Il faut savoir gré à Séverin-Marie Kinhou d’avoir fait œuvre de prophète. En effet, publier en langue béninoise fongbè, c’est dire et faire aujourd’hui ce qui adviendra nécessairement demain, quitte à passer aux yeux de ses contemporains, voire aux yeux de certains de ses collègues professeurs-chercheurs, pour un illuminé, quelqu’un qui n’a pas les pieds sur terre.

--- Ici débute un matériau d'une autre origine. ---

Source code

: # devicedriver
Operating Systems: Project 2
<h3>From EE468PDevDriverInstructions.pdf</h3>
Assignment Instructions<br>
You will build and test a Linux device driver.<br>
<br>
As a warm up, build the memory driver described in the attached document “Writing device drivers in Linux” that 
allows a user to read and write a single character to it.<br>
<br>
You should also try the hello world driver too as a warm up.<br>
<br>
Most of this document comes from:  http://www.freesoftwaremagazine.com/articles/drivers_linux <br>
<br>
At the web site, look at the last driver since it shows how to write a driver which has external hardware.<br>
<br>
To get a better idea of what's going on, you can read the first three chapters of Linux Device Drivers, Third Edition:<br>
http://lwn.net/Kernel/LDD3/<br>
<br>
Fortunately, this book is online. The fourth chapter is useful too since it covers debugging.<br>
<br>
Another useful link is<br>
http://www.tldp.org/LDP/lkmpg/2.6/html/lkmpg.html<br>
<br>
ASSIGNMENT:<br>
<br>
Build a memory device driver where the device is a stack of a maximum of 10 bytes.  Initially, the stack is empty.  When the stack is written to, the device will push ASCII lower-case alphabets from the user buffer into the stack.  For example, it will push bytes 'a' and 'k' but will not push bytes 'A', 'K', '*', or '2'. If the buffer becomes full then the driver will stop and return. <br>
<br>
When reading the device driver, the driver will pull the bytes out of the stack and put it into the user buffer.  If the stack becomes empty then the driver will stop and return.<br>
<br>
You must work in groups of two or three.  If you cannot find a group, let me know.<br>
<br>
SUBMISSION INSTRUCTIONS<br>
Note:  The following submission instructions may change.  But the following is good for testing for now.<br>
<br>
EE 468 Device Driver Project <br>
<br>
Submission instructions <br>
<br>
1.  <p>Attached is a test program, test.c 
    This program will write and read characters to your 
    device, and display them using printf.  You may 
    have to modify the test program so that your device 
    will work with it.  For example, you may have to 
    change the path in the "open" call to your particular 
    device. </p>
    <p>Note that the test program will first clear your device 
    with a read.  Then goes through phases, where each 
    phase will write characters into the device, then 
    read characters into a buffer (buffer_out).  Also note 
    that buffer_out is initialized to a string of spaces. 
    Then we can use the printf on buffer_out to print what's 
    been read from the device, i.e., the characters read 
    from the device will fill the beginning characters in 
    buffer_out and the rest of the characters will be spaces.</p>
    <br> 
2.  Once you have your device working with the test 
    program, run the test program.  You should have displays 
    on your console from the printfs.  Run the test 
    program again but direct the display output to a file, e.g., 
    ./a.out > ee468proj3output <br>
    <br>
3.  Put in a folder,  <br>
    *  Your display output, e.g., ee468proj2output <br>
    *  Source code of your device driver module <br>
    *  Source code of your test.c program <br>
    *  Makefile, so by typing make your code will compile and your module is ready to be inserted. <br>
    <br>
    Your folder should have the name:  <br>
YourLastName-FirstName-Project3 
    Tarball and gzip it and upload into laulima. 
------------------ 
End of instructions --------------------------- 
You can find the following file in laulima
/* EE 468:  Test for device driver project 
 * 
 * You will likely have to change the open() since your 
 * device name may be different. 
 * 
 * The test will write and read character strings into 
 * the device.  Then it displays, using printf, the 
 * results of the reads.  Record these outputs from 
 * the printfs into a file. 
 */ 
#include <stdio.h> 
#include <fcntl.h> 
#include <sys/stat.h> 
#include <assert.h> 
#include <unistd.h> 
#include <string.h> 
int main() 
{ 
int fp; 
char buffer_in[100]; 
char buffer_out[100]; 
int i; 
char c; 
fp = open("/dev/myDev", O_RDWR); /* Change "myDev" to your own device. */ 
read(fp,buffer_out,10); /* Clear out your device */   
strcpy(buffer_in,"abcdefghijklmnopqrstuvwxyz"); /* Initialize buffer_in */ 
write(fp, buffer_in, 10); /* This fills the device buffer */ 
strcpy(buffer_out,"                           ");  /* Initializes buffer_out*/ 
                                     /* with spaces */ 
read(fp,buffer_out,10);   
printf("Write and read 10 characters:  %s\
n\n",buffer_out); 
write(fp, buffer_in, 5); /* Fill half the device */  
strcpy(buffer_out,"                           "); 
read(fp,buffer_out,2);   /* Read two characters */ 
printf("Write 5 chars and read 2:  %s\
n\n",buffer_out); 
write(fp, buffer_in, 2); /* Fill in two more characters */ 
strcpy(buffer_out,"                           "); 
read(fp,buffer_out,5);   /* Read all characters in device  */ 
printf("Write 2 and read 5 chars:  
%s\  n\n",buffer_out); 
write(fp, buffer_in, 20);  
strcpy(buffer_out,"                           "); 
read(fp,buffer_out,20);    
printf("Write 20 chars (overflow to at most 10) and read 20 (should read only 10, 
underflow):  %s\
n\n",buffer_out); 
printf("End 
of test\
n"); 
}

Car pour beaucoup, être raisonnable, avoir les pieds sur terre, c’est parler de l’excellence des langues africaines maternelles, en parler en anglais, espagnol, français et portugais, c’est-à-dire en langues coloniales, et continuer à gagner son pain et à faire son beurre en ces langues que beaucoup de constitutions africaines reconnaissent comme langues officielles et qui n’ont conduit l’Afrique à aucun développement remarquable.

Séverin-Marie Kinhou a décidé d’exorciser la contradiction flagrante. Si les langues maternelles africaines sont si excellentes – et elles le sont –, il convient de les parler, de les enseigner et, surtout, de les écrire. Il convient de les confier à ce matériau inoxydable, l’écriture, que l’homme a inventé pour capter et retenir la parole volatile, pour faire voyager la pensée par-delà les siècles et les frontières, et pour que, par le système des vases communicants autorisé par la traduction, toutes les cultures, toutes les civilisations répondent présentes au rendez-vous du donner et du recevoir.

L’Afrique n’est pas faite pour rester analphabète à elle-même et ne se montrer experte que dans les langues coloniales, dominantes, et qui ne lui font pas dire « la succulence des fruits ». Par ses langues, porteuses de ses cultures et civilisations, par ses langues habillées du manteau impérial de l’écriture, l’Afrique participera au dialogue universel, prendra place à la table universelle des pensées du monde.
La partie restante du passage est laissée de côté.